Recently there has been more evidence unearthed of Nixon’s deviousness, including his serious and treasonable attempt to sabotage the Vietnam peace talks of his predecessor Lyndon Johnson. There have also been accusations of longstanding ties to the underworld and shady funding.
The title of Dobbs’ book alludes to the fact that Nixon is often described as a figure from Greek or Shakespearean tragedy. He was victorious but destroyed himself in the process. Nixon lacked the gifts of rich parents or natural charm but succeeded against the odds through grim determination and an ability to bounce back. But he got so used to deviousness that he lied even to himself. And he was so used to being the underdog and outsider that even when he won the presidency he remained obsessed with slights from enemies.
Nixon became one of the most significant politicians of the twentieth century, but rather than his foreign policy achievements being his legacy, they were overshadowed by his downfall, which became a lesson for all subsequent political leaders. His name became synonymous with political scandal, reverberating through subsequent American history.

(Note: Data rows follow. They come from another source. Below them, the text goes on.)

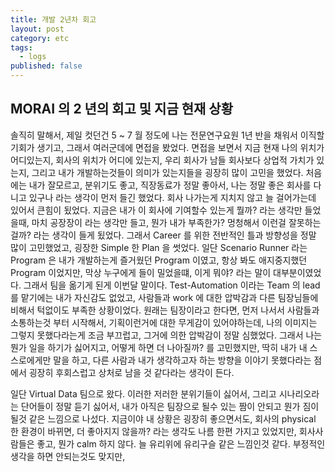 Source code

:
 ```yaml
---
title: 개발 2년차 회고
layout: post
category: etc
tags:
  - logs
published: false
---
```


## MORAI 의 2 년의 회고 및 지금 현재 상황

솔직히 말해서, 제일 컷던건 5 ~ 7 월 정도에 나는 전문연구요원 1년 반을 채워서 이직할 기회가 생기고, 그래서 여러군데에 면접을 봤었다. 면접을 보면서 지금 현재 나의 위치가 어디있는지, 회사의 위치가 어디에 있는지, 우리 회사가 남들 회사보다 상업적 가치가 있는지, 그리고 내가 개발하는것들이 의미가 있는지들을 굉장히 많이 고민을 했었다. 처음에는 내가 잘모르고, 분위기도 좋고, 직장동료가 정말 좋아서, 나는 정말 좋은 회사를 다니고 있구나 라는 생각이 먼저 들긴 했었다. 회사 나가는게 지치지 않고 늘 걸어가는데 있어서 큰힘이 됬었다. 지금은 내가 이 회사에 기여할수 있는게 뭘까? 라는 생각만 들었을때, 마치 공장장이 라는 생각만 들고, 뭔가 내가 부족한가? 멍청해서 이런걸 잘못하는걸까? 라는 생각이 들게 됬었다. 그래서 Career 를 위한 전반적인 틀과 방향성을 정말 많이 고민했었고, 굉장한 Simple 한 Plan 을 썻었다. 일단 Scenario Runner 라는 Program 은 내가 개발하는게 즐거웠던 Program 이였고, 항상 봐도 애지중지했던 Program 이었지만, 막상 누구에게 들이 밀었을떄, 이게 뭐야? 라는 말이 대부분이였었다. 그래서 팀을 옮기게 된게 이번달 말이다. Test-Automation 이라는 Team 의 lead 를 맡기에는 내가 자신감도 없었고, 사람들과 work 에 대한 압박감과 다른 팀장님들에 비해서 턱없이도 부족한 상황이었다. 원래는 팀장이라고 한다면, 먼저 나서서 사람들과 소통하는것 부터 시작해서, 기획이런거에 대한 무게감이 있어야하는데, 나의 이미지는 그렇지 못했다라는게 조금 부끄럽고, 그거에 의한 압박감이 정말 심했었다. 그래서 나는 뭔가 일을 하기가 싫어지고, 어떻게 하면 더 나아질까? 를 고민했지만, 딱히 내가 내 스스로에게만 말을 하고, 다른 사람과 내가 생각하고자 하는 방향을 이야기 못했다라는 점에서 굉장히 후회스럽고 상처로 남을 것 같다라는 생각이 든다.

일단 Virtual Data 팀으로 왔다. 이러한 저러한 분위기들이 싫어서, 그리고 시나리오라는 단어들이 정말 듣기 싫어서, 내가 아직은 팀장으로 될수 있는 짬이 안되고 뭔가 짐이 될것 같은 느낌으로 나섰다. 지금이야 내 상황은 굉장히 좋으면서도, 회사의 physical 한 환경이 바뀌면, 더 좋아지지 않을까? 라는 생각도 나름 한편 가지고 있었지만, 회사사람들은 좋고, 뭔가 calm 하지 않다. 늘 유리위에 유리구슬 같은 느낌인것 같다. 부정적인 생각을 하면 안되는것도 맞지만,  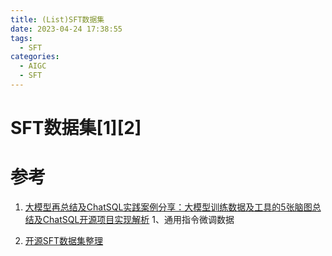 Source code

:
 ```yaml
---
title: (List)SFT数据集
date: 2023-04-24 17:38:55
tags:
  - SFT
categories:
  - AIGC  
  - SFT
---
```


<p></p>
<!-- more -->


# SFT数据集[1][2]


# 参考
1. [大模型再总结及ChatSQL实践案例分享：大模型训练数据及工具的5张脑图总结及ChatSQL开源项目实现解析](https://mp.weixin.qq.com/s?__biz=MzAxMjc3MjkyMg==&mid=2648402424&idx=1&sn=e2d26821b6e9a5a2871e0ddbca565c30)
   1、通用指令微调数据

2. [开源SFT数据集整理](https://github.com/chaoswork/sft_datasets)
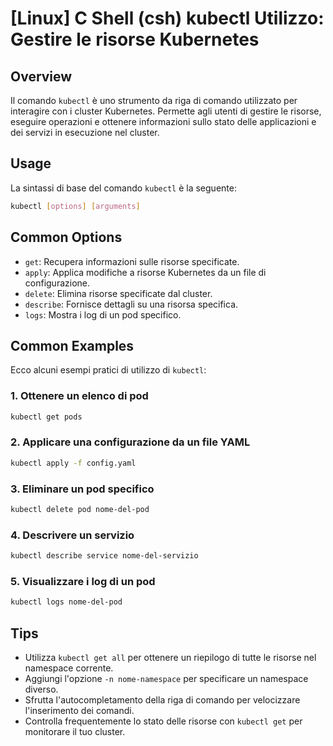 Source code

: # [Linux] C Shell (csh) kubectl Utilizzo: Gestire le risorse Kubernetes

## Overview
Il comando `kubectl` è uno strumento da riga di comando utilizzato per interagire con i cluster Kubernetes. Permette agli utenti di gestire le risorse, eseguire operazioni e ottenere informazioni sullo stato delle applicazioni e dei servizi in esecuzione nel cluster.

## Usage
La sintassi di base del comando `kubectl` è la seguente:

```bash
kubectl [options] [arguments]
```

## Common Options
- `get`: Recupera informazioni sulle risorse specificate.
- `apply`: Applica modifiche a risorse Kubernetes da un file di configurazione.
- `delete`: Elimina risorse specificate dal cluster.
- `describe`: Fornisce dettagli su una risorsa specifica.
- `logs`: Mostra i log di un pod specifico.

## Common Examples
Ecco alcuni esempi pratici di utilizzo di `kubectl`:

### 1. Ottenere un elenco di pod
```bash
kubectl get pods
```

### 2. Applicare una configurazione da un file YAML
```bash
kubectl apply -f config.yaml
```

### 3. Eliminare un pod specifico
```bash
kubectl delete pod nome-del-pod
```

### 4. Descrivere un servizio
```bash
kubectl describe service nome-del-servizio
```

### 5. Visualizzare i log di un pod
```bash
kubectl logs nome-del-pod
```

## Tips
- Utilizza `kubectl get all` per ottenere un riepilogo di tutte le risorse nel namespace corrente.
- Aggiungi l'opzione `-n nome-namespace` per specificare un namespace diverso.
- Sfrutta l'autocompletamento della riga di comando per velocizzare l'inserimento dei comandi.
- Controlla frequentemente lo stato delle risorse con `kubectl get` per monitorare il tuo cluster. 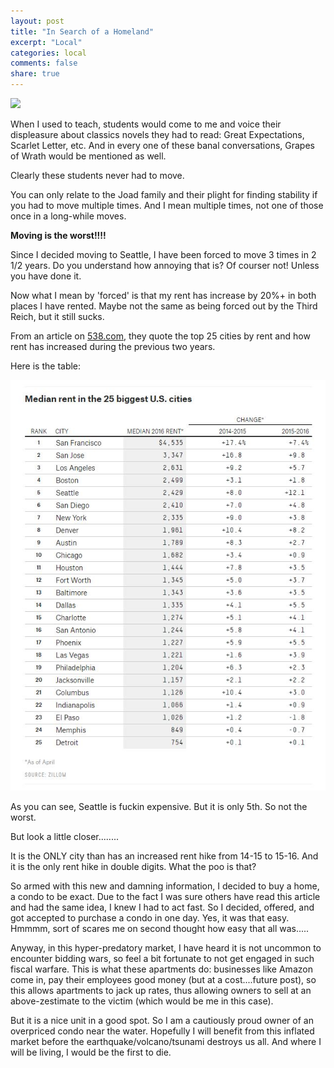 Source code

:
 ```yaml
---
layout: post
title: "In Search of a Homeland"
excerpt: "Local"
categories: local
comments: false
share: true
---
```


![](http://pbs.twimg.com/media/CBFYXb2VIAA5JpO.jpg)


When I used to teach, students would come to me and voice their displeasure about classics novels they had to read: Great Expectations, Scarlet Letter, etc. And in every one of these banal conversations, Grapes of Wrath would be mentioned as well. 

Clearly these students never had to move.


You can only relate to the Joad family and their plight for finding stability if you had to move multiple times. And I mean multiple times, not one of those once in a long-while moves.

**Moving is the worst!!!!**



Since I decided moving to Seattle, I have been forced to move 3 times in 2 1/2 years. Do you understand how annoying that is? Of courser not! Unless you have done it.

Now what I mean by 'forced' is that my rent has increase by 20%+ in both places I have rented. Maybe not the same as being forced out by the Third Reich, but it still sucks. 


From an article on [538.com](http://fivethirtyeight.com/features/the-rent-is-less-damn-high/), they quote the top 25 cities by rent and how rent has increased during the previous two years. 

Here is the table:

![](images/rent2.JPG)


As you can see, Seattle is fuckin expensive. But it is only 5th. So not the worst.


But look a little closer........

It is the ONLY city than has an increased rent hike from 14-15 to 15-16. And it is the only rent hike in double digits. What the poo is that?


So armed with this new and damning information, I decided to buy a home, a condo to be exact. Due to the fact I was sure others have read this article and had the same idea, I knew I had to act fast. So I decided, offered, and got accepted to purchase a condo in one day. Yes, it was that easy. Hmmmm, sort of scares me on second thought how easy that all was.....


Anyway, in this hyper-predatory market, I have heard it is not uncommon to encounter bidding wars, so feel a bit fortunate to not get engaged in such fiscal warfare. This is what these apartments do: businesses like Amazon come in, pay their employees good money (but at a cost....future post), so this allows apartments to jack up rates, thus allowing owners to sell at an above-zestimate to the victim (which would be me in this case). 


But it is a nice unit in a good spot. So I am a cautiously proud owner of an overpriced condo near the water. Hopefully I will benefit from this inflated market before the earthquake/volcano/tsunami destroys us all. And where I will be living, I would be the first to die.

Dobbs’ book does a remarkable job of following the chronology briskly while making tight diversions to fill in the back story and relate biographies of the main characters. And Dobbs writes about how even the little details he includes, like what Nixon had for lunch, shed light on the man. Dobbs concentrates largely on the first 100 days of Nixon’s second presidential term, which makes for an abrupt, seemingly premature ending, but Dobbs’ thinking is perhaps that he is ending at the point where Watergate had run out of Nixon’s control, and although it dragged on for another year before he resigned, in hindsight we can see the end was inevitable, especially once the tapes, so infamously integral to the whole sorry saga, were released.